これらは昔から伝わっていたり、偉人や有名人が言った言葉だったりする。

それを心の支えにして自分の座右の銘にしている人もいれば、昔からこう言うんだからこうしろと他人を言いくるめて納得させるために使う人もいる。

だが、我々は果たして昔から言われてきたから、あるいは偉い人が言ってたからと無条件にそれを信じたり、他人に偉そうに説教するために使ったりしていいのだろうか?

実は結構ツッコミどころがあるんじゃないだろうか?

私の中では個人的にどうしてもおかしいと思ったり、誤解を招きかねず鵜呑みにすると危険な格言やことわざがある。

ヒマな私はそれをいくつか取り上げて、批判的考察を述べたいと思う。

●「嘘つきは泥棒の始まり」

いや違う。そうとは限らない。

ちゃんと嘘つきのその後と、泥棒の過去をリサーチしたのか?

両者は別物だ。必要となるスキルに互換性は少ない。

嘘つきがプロフェッショナル嘘つきの詐欺師になることはあっても、泥棒に転化するとは限らん。

軽度のアマチュアであるが、結構嘘つきな私が言うんだから間違いがない。

私は嘘をついたことはあっても、モノを盗んだことはないからだ。

ちなみにこれは嘘をついていないからな。念のため。

●「立つ鳥跡を濁さず」

私は個人的にこの言葉が相当嫌いだ。言われるとムカつく。

経験上、かなり都合よく使われる場合が多いと考えるからだ。

そりが合わず大嫌いだった中学校の怨師(・・)や(恩師(・・)の誤記ではない)、立地条件や日当たりが悪すぎるのに、家賃やら更新料が高すぎるから引っ越すことにしたボロアパートの強欲大家とかが言ってた言葉である。

昔働いていたブラック企業を一方的にリストラされた時も、そこの総務部長がヌケヌケと言いやがった。

冗談じゃねえぞ!私は鳥ではない。

ムカついた場所を去る時は汚し放題汚して、ションベンしてから火をつけて出て行ってやりたいというのが本音だ!

●「天才とは、1%のひらめきと99%の努力である」

この言葉もおかしい。

発明王エジソンの言葉だが、多分に成功者バイアスがかかっていると思う。

特にスポーツの世界では思いっきり当てはまらない。

リーチが長くて肩幅の広い奴にボクシングで勝てるか?

身長2メートルの奴とバスケやって勝てるか?

西アフリカの黒人に100メートル走で勝てるか?

第一、言ったエジソン自身が「1%のひらめきがなければ99%の努力は無駄になる」と言いたかったんだとか、後にその意味を部分的に否定している。

子供だましだ。

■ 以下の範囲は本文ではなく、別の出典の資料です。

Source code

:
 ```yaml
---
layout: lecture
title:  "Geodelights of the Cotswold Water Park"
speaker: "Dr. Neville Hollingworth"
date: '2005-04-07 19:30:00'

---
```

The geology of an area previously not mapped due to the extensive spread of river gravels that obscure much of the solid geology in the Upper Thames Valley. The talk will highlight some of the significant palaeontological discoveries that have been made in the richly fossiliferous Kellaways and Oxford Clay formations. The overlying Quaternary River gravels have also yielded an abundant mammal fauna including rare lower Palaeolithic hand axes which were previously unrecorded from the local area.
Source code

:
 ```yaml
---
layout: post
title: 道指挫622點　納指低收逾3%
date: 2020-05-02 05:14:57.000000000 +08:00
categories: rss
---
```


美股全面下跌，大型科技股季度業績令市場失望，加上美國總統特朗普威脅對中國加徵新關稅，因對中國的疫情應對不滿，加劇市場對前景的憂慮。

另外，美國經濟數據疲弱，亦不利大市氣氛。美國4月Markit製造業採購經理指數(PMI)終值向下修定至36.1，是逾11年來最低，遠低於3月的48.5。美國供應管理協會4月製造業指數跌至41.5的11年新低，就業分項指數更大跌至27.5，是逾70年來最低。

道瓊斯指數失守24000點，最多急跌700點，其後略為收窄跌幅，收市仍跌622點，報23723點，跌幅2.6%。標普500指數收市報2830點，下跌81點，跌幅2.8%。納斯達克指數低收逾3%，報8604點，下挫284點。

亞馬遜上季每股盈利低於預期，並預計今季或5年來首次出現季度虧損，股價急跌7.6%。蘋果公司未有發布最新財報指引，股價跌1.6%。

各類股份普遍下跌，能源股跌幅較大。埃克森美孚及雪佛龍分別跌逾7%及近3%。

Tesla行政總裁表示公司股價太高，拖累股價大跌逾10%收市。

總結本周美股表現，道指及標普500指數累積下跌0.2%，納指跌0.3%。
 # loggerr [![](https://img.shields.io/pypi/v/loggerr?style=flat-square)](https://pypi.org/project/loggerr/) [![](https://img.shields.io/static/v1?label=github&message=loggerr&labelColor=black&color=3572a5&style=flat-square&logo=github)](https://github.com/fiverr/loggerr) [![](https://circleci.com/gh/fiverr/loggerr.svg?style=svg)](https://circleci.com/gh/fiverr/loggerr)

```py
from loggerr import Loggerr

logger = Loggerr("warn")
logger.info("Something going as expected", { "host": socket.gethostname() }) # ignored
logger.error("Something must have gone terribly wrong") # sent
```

いい大人が大人に向かって言っていい言葉じゃない。

何らかの習い事を我が子にやらせたいと思った親が、その分野で明らかに才能のない子供に無理やりやらせる場合とかに使いそうな言葉だ。

ウチの親がそうだった。

だから私ならこう言う。

「天才とは、99%の才能と1%の努力である」

●「電車と女は追うな。すぐまた来る」

オーストリアの格言だ。

正直、若い頃この格言を知った時には雷に撃たれたようにしびれた。

何てカッコいい言葉なんだと思い、

私を振った女に未練たらしくするのをスパッとやめた。

しかし、中年になった今は思わない。

どちらにも終電というものがあることが分かったからだ。

あれやこれや大胆にも名言や格言にツッコミを入れたが、批判してばかりは建設的ではない。

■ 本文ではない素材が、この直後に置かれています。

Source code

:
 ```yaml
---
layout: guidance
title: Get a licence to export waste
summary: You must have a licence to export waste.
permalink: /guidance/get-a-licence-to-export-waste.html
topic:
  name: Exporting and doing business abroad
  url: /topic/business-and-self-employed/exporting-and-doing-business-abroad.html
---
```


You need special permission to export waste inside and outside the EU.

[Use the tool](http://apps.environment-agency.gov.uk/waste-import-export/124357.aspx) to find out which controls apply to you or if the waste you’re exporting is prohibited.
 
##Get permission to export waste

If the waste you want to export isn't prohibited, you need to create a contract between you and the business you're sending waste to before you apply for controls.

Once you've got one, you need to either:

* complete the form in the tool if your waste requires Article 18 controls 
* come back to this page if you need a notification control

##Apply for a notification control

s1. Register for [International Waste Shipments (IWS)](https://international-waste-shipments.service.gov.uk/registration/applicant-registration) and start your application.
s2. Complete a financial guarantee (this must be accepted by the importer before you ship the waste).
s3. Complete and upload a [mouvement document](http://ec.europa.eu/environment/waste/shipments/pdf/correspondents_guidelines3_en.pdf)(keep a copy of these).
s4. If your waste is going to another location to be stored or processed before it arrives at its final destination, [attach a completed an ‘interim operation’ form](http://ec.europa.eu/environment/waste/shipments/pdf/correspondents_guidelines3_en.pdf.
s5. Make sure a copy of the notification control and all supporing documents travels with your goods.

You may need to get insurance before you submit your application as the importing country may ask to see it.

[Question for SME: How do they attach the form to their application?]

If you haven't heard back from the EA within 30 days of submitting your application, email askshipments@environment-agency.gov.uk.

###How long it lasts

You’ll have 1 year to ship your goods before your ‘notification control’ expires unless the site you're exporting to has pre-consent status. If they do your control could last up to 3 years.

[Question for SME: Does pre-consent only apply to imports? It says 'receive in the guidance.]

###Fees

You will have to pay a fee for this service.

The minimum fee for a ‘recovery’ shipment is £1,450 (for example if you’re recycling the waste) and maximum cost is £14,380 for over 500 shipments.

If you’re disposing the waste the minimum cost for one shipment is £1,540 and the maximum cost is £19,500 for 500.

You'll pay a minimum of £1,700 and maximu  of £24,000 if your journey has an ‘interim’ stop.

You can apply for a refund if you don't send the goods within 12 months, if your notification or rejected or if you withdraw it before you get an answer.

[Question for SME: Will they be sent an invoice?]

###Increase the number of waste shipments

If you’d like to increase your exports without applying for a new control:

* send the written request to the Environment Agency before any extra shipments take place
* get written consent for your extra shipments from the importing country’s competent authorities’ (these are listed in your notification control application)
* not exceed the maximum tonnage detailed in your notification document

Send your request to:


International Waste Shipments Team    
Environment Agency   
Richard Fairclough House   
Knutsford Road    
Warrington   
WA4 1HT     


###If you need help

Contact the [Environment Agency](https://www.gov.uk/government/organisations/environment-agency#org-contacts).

実は私は既存の格言やことわざを改良したり、新たに自分で作った言葉もあるのだ。

憚りながら、いまここにその拙作をいくつか紹介させていただこうと思う。

〇「性犯罪者にも一分の理」

嫌な気分にさせて申し訳ない。

「盗人にも三分の理」ということわざがあるが、これは窃盗犯の肩を持っているのではなく、その気になればいくらでも理屈はつけられることを表している。

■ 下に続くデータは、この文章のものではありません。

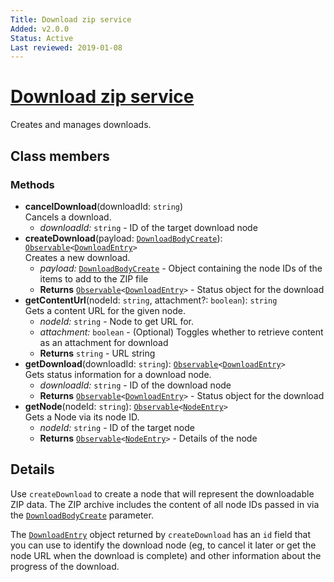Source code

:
 ```yaml
---
Title: Download zip service
Added: v2.0.0
Status: Active
Last reviewed: 2019-01-08
---
```


# [Download zip service](../../lib/core/services/download-zip.service.ts "Defined in download-zip.service.ts")

Creates and manages downloads.

## Class members

### Methods

-   **cancelDownload**(downloadId: `string`)<br/>
    Cancels a download.
    -   _downloadId:_ `string`  - ID of the target download node
-   **createDownload**(payload: [`DownloadBodyCreate`](https://github.com/Alfresco/alfresco-js-api/blob/development/src/alfresco-core-rest-api/docs/DownloadBodyCreate.md)): [`Observable`](http://reactivex.io/documentation/observable.html)`<`[`DownloadEntry`](https://github.com/Alfresco/alfresco-js-api/blob/development/src/alfresco-core-rest-api/docs/DownloadEntry.md)`>`<br/>
    Creates a new download.
    -   _payload:_ [`DownloadBodyCreate`](https://github.com/Alfresco/alfresco-js-api/blob/development/src/alfresco-core-rest-api/docs/DownloadBodyCreate.md)  - Object containing the node IDs of the items to add to the ZIP file
    -   **Returns** [`Observable`](http://reactivex.io/documentation/observable.html)`<`[`DownloadEntry`](https://github.com/Alfresco/alfresco-js-api/blob/development/src/alfresco-core-rest-api/docs/DownloadEntry.md)`>` - Status object for the download
-   **getContentUrl**(nodeId: `string`, attachment?: `boolean`): `string`<br/>
    Gets a content URL for the given node.
    -   _nodeId:_ `string`  - Node to get URL for.
    -   _attachment:_ `boolean`  - (Optional) Toggles whether to retrieve content as an attachment for download
    -   **Returns** `string` - URL string
-   **getDownload**(downloadId: `string`): [`Observable`](http://reactivex.io/documentation/observable.html)`<`[`DownloadEntry`](https://github.com/Alfresco/alfresco-js-api/blob/development/src/alfresco-core-rest-api/docs/DownloadEntry.md)`>`<br/>
    Gets status information for a download node.
    -   _downloadId:_ `string`  - ID of the download node
    -   **Returns** [`Observable`](http://reactivex.io/documentation/observable.html)`<`[`DownloadEntry`](https://github.com/Alfresco/alfresco-js-api/blob/development/src/alfresco-core-rest-api/docs/DownloadEntry.md)`>` - Status object for the download
-   **getNode**(nodeId: `string`): [`Observable`](http://reactivex.io/documentation/observable.html)`<`[`NodeEntry`](https://github.com/Alfresco/alfresco-js-api/blob/master/src/alfresco-core-rest-api/docs/NodeEntry.md)`>`<br/>
    Gets a Node via its node ID.
    -   _nodeId:_ `string`  - ID of the target node
    -   **Returns** [`Observable`](http://reactivex.io/documentation/observable.html)`<`[`NodeEntry`](https://github.com/Alfresco/alfresco-js-api/blob/master/src/alfresco-core-rest-api/docs/NodeEntry.md)`>` - Details of the node

## Details

Use `createDownload` to create a node that will represent the downloadable
ZIP data. The ZIP archive includes the content of all node IDs passed in via
the [`DownloadBodyCreate`](https://github.com/Alfresco/alfresco-js-api/blob/development/src/alfresco-core-rest-api/docs/DownloadBodyCreate.md) parameter.

The [`DownloadEntry`](https://github.com/Alfresco/alfresco-js-api/blob/development/src/alfresco-core-rest-api/docs/DownloadEntry.md) object returned by `createDownload` has an
`id` field that you can use to identify the download node (eg,
to cancel it later or get the node URL when the download is complete) and
other information about the progress of the download.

同様にこの言葉も性犯罪者の立場に立っているわけではない。

むしろ逆。

三分も理がつく盗人と比べて性犯罪者は一分しかなく、それくらい情状酌量の余地がないということを言いたかった。

「生活できない」「もう三日も食べてない」と比較して、「モテない」「彼女がいない」は1ミリも世の支持を得られない。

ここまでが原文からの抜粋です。